Comment pratique le juge ? Il dispose d’une liste d’experts agréés par la cour d’appel ou le tribunal pour les différentes spécialités médicales ou techniques dans laquelle il va piocher. En général, car il est prudent, le juge contactera ces experts jusqu’à ce qu’il en trouve deux qui lui déclarent être disponibles. Les experts passeront alors au cabinet où le juge leur remettra le dossier pour examen et la commission d’expert. Quand l’expert en aura pris connaissance, il examinera avec le juge les difficultés et on fixera le délai d’exécution, le plus souvent deux mois sauf pour les affaires de comptabilité souvent énormes.

En réalité, il arrivera souvent que les délais ne soient pas tenus. Toutes les excuses sont bonnes, mais après deux ou trois remplacements d’experts on attendra encore l’expertise après six mois.


Il y aura ensuite une notification de l’expertise aux parties, puis un délai pour demander une contre expertise ...et on recommence.

Il me semble que l’affaire pourrait être gérée autrement:

- Pour tout ce qui est relatif aux armes, il existe déjà un laboratoire de la Police et le plus souvent les examens arriveront au juge avec la première enquête.
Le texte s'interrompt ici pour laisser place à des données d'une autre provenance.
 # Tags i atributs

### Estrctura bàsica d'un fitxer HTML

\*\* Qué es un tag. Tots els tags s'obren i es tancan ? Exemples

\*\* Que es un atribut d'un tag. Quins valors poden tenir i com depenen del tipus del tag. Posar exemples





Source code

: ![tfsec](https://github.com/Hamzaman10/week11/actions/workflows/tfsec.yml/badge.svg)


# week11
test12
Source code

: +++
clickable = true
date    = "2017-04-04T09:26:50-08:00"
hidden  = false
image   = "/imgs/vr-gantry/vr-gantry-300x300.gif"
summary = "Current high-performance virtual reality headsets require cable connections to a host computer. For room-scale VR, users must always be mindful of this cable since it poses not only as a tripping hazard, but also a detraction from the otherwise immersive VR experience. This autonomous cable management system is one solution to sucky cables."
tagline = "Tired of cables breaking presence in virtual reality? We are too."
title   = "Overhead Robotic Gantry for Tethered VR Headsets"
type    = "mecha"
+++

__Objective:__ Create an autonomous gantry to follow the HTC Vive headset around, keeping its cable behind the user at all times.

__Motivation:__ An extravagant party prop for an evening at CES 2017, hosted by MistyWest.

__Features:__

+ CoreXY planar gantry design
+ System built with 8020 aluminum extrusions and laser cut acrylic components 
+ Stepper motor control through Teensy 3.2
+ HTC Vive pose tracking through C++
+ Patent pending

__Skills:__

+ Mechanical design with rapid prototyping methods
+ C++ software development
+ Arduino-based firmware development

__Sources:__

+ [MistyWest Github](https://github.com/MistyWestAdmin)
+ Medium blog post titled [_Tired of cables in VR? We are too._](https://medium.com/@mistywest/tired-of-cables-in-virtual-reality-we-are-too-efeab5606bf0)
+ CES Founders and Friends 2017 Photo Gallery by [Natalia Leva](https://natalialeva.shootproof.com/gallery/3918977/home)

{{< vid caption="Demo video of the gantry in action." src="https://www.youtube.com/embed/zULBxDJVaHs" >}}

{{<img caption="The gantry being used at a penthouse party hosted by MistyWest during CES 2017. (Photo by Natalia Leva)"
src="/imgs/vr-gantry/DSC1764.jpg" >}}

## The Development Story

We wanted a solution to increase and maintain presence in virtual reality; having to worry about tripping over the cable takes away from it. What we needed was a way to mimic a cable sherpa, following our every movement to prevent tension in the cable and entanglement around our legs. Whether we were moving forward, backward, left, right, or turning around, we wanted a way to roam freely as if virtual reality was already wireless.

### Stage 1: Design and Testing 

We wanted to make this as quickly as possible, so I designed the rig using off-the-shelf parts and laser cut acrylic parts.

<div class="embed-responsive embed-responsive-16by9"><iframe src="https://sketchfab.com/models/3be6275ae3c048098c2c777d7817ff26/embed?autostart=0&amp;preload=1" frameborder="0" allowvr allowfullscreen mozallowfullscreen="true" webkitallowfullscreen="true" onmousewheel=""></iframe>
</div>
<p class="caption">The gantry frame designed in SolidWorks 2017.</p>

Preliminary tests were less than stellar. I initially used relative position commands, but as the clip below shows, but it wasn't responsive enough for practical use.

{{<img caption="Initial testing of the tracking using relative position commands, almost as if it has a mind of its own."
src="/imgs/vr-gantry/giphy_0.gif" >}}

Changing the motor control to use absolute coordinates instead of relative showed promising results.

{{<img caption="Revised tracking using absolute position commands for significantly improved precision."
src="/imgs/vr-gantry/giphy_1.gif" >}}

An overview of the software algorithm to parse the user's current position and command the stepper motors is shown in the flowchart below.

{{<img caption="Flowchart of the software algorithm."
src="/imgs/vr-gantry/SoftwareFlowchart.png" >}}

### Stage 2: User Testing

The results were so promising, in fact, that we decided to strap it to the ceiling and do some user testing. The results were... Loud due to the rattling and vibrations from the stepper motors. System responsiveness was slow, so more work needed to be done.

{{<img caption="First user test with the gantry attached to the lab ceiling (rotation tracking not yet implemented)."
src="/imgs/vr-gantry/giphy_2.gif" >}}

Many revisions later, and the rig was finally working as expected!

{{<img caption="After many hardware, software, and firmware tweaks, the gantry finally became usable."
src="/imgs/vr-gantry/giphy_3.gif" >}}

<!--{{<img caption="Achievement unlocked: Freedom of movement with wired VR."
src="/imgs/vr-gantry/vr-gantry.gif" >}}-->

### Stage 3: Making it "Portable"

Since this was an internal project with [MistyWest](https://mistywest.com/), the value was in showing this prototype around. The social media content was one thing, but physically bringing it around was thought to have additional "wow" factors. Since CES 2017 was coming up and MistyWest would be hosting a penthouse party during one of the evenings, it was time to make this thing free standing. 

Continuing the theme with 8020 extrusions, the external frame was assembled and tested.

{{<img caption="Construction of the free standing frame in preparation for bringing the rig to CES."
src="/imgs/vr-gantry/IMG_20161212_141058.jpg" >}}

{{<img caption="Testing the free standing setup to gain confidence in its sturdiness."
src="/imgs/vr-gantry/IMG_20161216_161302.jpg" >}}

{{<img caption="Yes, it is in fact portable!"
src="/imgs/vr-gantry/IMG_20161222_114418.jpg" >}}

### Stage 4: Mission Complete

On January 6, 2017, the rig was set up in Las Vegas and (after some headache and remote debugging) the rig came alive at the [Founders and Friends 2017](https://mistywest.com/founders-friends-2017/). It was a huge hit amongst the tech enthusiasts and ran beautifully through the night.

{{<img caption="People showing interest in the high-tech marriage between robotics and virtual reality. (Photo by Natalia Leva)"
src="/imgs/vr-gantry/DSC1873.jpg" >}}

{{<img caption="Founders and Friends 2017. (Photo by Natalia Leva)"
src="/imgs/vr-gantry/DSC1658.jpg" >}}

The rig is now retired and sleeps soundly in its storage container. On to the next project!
De même pour les examens de biologie, d’ADN etc.  

- Pour tout ce qui concerne les examens psychologiques, psychiatriques ou simplement médicaux, il serait avantageux de disposer d’un corps de médecins recrutés à temps plein et qui seraient disponibles à tout moment par roulement.  L’inculpé pourrait toujours désigner un médecin inscrit sur la liste actuelle mais qui accepterait de se rendre disponible pour opérer avec ses confrères. Ce sont des mois de détention qui seraient économisés et des décisions surprenantes: pour donner un exemple, il semble que le ”Chinois” dont j’ai déjà parlé avait été mis en liberté dans une affaire criminelle par ce que l’expert oculiste chargé d’examiner quelqu’un n’arrivait pas à déposer son rapport après plusieurs mois! N’y a-t-il qu’un expert oculiste en France ? Celui ou celle qui n’arrivait pas à déposer son rapport a-t- il (elle) été seulement rayé (e) du tableau des experts ?  Et le juge qui attendait en piétinant la moquette de son cabinet ?  Six morts!!! 

 

 

L’important est de savoir ce qu’on veut...

 

- Si on souhaite diminuer le nombre des détentions provisoires,

--il faut  multiplier les libertés sous caution,

- chaque fois que c’est possible, choisir la procédure de comparution immédiate.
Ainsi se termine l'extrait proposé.